Input data -
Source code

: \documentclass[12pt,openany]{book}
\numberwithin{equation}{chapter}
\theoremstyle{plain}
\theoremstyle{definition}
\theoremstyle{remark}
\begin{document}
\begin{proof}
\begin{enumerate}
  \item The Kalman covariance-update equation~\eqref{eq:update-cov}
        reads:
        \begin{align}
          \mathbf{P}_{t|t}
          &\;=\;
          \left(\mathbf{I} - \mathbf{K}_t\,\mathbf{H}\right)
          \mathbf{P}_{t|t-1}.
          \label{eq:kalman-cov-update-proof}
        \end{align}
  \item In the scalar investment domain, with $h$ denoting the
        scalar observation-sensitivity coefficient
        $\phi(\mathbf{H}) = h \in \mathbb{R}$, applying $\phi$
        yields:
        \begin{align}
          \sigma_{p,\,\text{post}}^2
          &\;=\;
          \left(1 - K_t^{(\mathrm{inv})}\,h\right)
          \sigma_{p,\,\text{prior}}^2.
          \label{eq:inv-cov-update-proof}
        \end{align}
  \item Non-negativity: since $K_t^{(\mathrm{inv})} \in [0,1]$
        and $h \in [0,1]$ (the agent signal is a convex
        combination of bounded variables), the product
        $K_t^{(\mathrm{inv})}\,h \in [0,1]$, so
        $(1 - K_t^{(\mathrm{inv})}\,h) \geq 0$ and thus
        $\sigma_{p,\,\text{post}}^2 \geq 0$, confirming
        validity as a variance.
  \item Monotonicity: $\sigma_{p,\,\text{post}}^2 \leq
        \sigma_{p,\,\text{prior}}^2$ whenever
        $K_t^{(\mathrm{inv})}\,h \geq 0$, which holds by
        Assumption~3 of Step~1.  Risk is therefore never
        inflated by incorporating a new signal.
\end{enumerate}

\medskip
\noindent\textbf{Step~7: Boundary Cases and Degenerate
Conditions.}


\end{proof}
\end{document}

Exercise brief - From the data above, copy each line that has the string "right".

Your response -
          \left(\mathbf{I} - \mathbf{K}_t\,\mathbf{H}\right)
          \left(1 - K_t^{(\mathrm{inv})}\,h\right)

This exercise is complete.